**Exercise objective:** Leave every image out, and print the remaining lines below exactly.

* * * * *

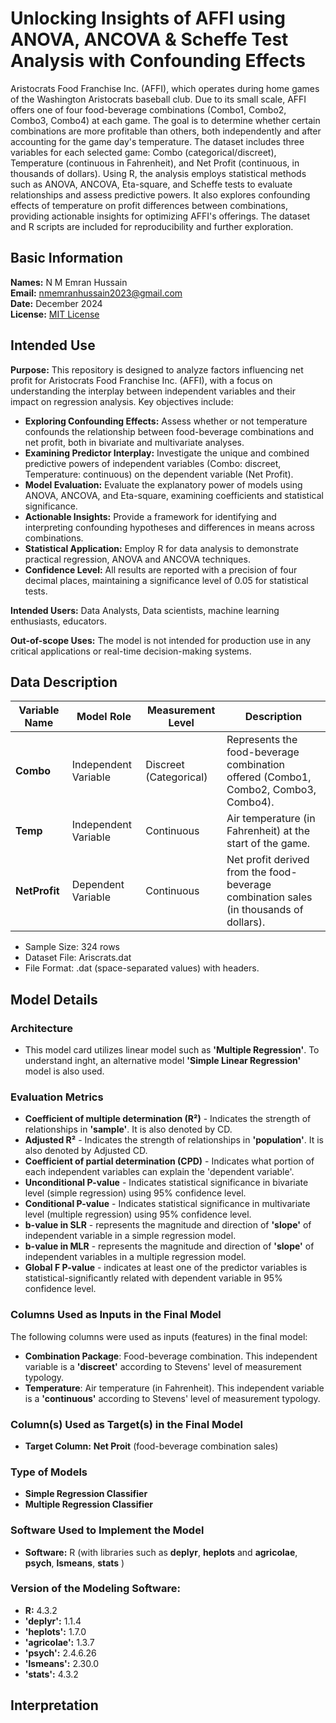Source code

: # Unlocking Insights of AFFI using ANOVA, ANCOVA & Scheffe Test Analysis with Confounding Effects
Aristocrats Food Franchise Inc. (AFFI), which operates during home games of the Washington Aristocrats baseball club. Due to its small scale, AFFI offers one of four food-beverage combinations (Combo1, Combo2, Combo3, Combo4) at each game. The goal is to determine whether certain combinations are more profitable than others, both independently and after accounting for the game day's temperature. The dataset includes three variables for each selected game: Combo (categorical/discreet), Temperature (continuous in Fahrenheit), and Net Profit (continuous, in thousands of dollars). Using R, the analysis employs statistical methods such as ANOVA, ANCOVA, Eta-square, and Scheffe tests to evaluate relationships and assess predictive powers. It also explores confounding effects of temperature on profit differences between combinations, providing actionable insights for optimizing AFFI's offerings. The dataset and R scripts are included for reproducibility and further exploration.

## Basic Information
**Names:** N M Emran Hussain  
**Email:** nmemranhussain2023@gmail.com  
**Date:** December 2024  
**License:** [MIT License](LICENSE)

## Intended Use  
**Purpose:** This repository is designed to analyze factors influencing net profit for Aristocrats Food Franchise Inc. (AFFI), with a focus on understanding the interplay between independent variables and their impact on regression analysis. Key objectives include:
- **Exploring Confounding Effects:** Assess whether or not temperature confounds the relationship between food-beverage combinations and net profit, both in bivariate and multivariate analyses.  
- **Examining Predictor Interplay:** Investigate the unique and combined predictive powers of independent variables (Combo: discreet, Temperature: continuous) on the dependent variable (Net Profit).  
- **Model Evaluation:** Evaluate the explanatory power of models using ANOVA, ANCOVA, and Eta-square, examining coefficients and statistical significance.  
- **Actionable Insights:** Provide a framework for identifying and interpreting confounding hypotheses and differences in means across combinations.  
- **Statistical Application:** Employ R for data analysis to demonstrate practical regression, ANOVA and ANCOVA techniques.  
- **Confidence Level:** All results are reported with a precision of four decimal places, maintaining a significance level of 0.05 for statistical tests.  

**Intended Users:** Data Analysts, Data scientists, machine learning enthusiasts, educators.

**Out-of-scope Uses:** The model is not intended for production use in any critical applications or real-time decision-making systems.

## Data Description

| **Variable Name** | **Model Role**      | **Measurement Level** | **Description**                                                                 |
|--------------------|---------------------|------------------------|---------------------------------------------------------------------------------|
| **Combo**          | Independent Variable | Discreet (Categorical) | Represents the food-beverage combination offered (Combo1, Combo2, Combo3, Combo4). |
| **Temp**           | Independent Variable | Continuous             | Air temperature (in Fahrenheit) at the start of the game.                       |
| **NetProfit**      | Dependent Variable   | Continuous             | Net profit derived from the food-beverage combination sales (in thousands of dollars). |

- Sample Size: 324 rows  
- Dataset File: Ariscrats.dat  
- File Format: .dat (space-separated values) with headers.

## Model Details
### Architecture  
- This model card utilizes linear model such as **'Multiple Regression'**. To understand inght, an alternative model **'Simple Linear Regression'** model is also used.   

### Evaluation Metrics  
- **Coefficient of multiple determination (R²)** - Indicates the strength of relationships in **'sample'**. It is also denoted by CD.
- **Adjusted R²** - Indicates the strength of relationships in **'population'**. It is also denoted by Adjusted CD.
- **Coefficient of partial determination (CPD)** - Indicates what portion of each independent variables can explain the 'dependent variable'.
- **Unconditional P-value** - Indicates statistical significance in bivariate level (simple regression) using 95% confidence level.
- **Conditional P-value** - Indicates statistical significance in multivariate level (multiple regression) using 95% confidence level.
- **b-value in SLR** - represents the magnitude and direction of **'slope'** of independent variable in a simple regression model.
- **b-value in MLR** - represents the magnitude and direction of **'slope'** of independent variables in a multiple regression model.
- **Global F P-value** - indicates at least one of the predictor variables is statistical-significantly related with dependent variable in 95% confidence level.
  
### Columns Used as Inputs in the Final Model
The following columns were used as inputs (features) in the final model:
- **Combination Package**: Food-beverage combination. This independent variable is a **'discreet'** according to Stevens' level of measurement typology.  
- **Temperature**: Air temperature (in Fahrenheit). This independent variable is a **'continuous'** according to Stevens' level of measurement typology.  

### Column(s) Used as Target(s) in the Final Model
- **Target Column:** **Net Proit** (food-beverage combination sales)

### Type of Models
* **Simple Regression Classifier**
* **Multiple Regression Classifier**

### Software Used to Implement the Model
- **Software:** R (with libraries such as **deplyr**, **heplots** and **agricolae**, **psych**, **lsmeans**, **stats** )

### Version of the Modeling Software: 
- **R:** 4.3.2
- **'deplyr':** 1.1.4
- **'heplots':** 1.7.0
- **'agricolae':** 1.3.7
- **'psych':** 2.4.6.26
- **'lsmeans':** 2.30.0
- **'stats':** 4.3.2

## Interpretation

* * * * *

**Solution to the exercise:**
Source code

: # Unlocking Insights of AFFI using ANOVA, ANCOVA & Scheffe Test Analysis with Confounding Effects
Aristocrats Food Franchise Inc. (AFFI), which operates during home games of the Washington Aristocrats baseball club. Due to its small scale, AFFI offers one of four food-beverage combinations (Combo1, Combo2, Combo3, Combo4) at each game. The goal is to determine whether certain combinations are more profitable than others, both independently and after accounting for the game day's temperature. The dataset includes three variables for each selected game: Combo (categorical/discreet), Temperature (continuous in Fahrenheit), and Net Profit (continuous, in thousands of dollars). Using R, the analysis employs statistical methods such as ANOVA, ANCOVA, Eta-square, and Scheffe tests to evaluate relationships and assess predictive powers. It also explores confounding effects of temperature on profit differences between combinations, providing actionable insights for optimizing AFFI's offerings. The dataset and R scripts are included for reproducibility and further exploration.

## Basic Information
**Names:** N M Emran Hussain  
**Email:** nmemranhussain2023@gmail.com  
**Date:** December 2024  
**License:** [MIT License](LICENSE)

## Intended Use  
**Purpose:** This repository is designed to analyze factors influencing net profit for Aristocrats Food Franchise Inc. (AFFI), with a focus on understanding the interplay between independent variables and their impact on regression analysis. Key objectives include:
- **Exploring Confounding Effects:** Assess whether or not temperature confounds the relationship between food-beverage combinations and net profit, both in bivariate and multivariate analyses.  
- **Examining Predictor Interplay:** Investigate the unique and combined predictive powers of independent variables (Combo: discreet, Temperature: continuous) on the dependent variable (Net Profit).  
- **Model Evaluation:** Evaluate the explanatory power of models using ANOVA, ANCOVA, and Eta-square, examining coefficients and statistical significance.  
- **Actionable Insights:** Provide a framework for identifying and interpreting confounding hypotheses and differences in means across combinations.  
- **Statistical Application:** Employ R for data analysis to demonstrate practical regression, ANOVA and ANCOVA techniques.  
- **Confidence Level:** All results are reported with a precision of four decimal places, maintaining a significance level of 0.05 for statistical tests.  

**Intended Users:** Data Analysts, Data scientists, machine learning enthusiasts, educators.

**Out-of-scope Uses:** The model is not intended for production use in any critical applications or real-time decision-making systems.

## Data Description

| **Variable Name** | **Model Role**      | **Measurement Level** | **Description**                                                                 |
|--------------------|---------------------|------------------------|---------------------------------------------------------------------------------|
| **Combo**          | Independent Variable | Discreet (Categorical) | Represents the food-beverage combination offered (Combo1, Combo2, Combo3, Combo4). |
| **Temp**           | Independent Variable | Continuous             | Air temperature (in Fahrenheit) at the start of the game.                       |
| **NetProfit**      | Dependent Variable   | Continuous             | Net profit derived from the food-beverage combination sales (in thousands of dollars). |

- Sample Size: 324 rows  
- Dataset File: Ariscrats.dat  
- File Format: .dat (space-separated values) with headers.

## Model Details
### Architecture  
- This model card utilizes linear model such as **'Multiple Regression'**. To understand inght, an alternative model **'Simple Linear Regression'** model is also used.   

### Evaluation Metrics  
- **Coefficient of multiple determination (R²)** - Indicates the strength of relationships in **'sample'**. It is also denoted by CD.
- **Adjusted R²** - Indicates the strength of relationships in **'population'**. It is also denoted by Adjusted CD.
- **Coefficient of partial determination (CPD)** - Indicates what portion of each independent variables can explain the 'dependent variable'.
- **Unconditional P-value** - Indicates statistical significance in bivariate level (simple regression) using 95% confidence level.
- **Conditional P-value** - Indicates statistical significance in multivariate level (multiple regression) using 95% confidence level.
- **b-value in SLR** - represents the magnitude and direction of **'slope'** of independent variable in a simple regression model.
- **b-value in MLR** - represents the magnitude and direction of **'slope'** of independent variables in a multiple regression model.
- **Global F P-value** - indicates at least one of the predictor variables is statistical-significantly related with dependent variable in 95% confidence level.
  
### Columns Used as Inputs in the Final Model
The following columns were used as inputs (features) in the final model:
- **Combination Package**: Food-beverage combination. This independent variable is a **'discreet'** according to Stevens' level of measurement typology.  
- **Temperature**: Air temperature (in Fahrenheit). This independent variable is a **'continuous'** according to Stevens' level of measurement typology.  

### Column(s) Used as Target(s) in the Final Model
- **Target Column:** **Net Proit** (food-beverage combination sales)

### Type of Models
* **Simple Regression Classifier**
* **Multiple Regression Classifier**

### Software Used to Implement the Model
- **Software:** R (with libraries such as **deplyr**, **heplots** and **agricolae**, **psych**, **lsmeans**, **stats** )

### Version of the Modeling Software: 
- **R:** 4.3.2
- **'deplyr':** 1.1.4
- **'heplots':** 1.7.0
- **'agricolae':** 1.3.7
- **'psych':** 2.4.6.26
- **'lsmeans':** 2.30.0
- **'stats':** 4.3.2

## Interpretation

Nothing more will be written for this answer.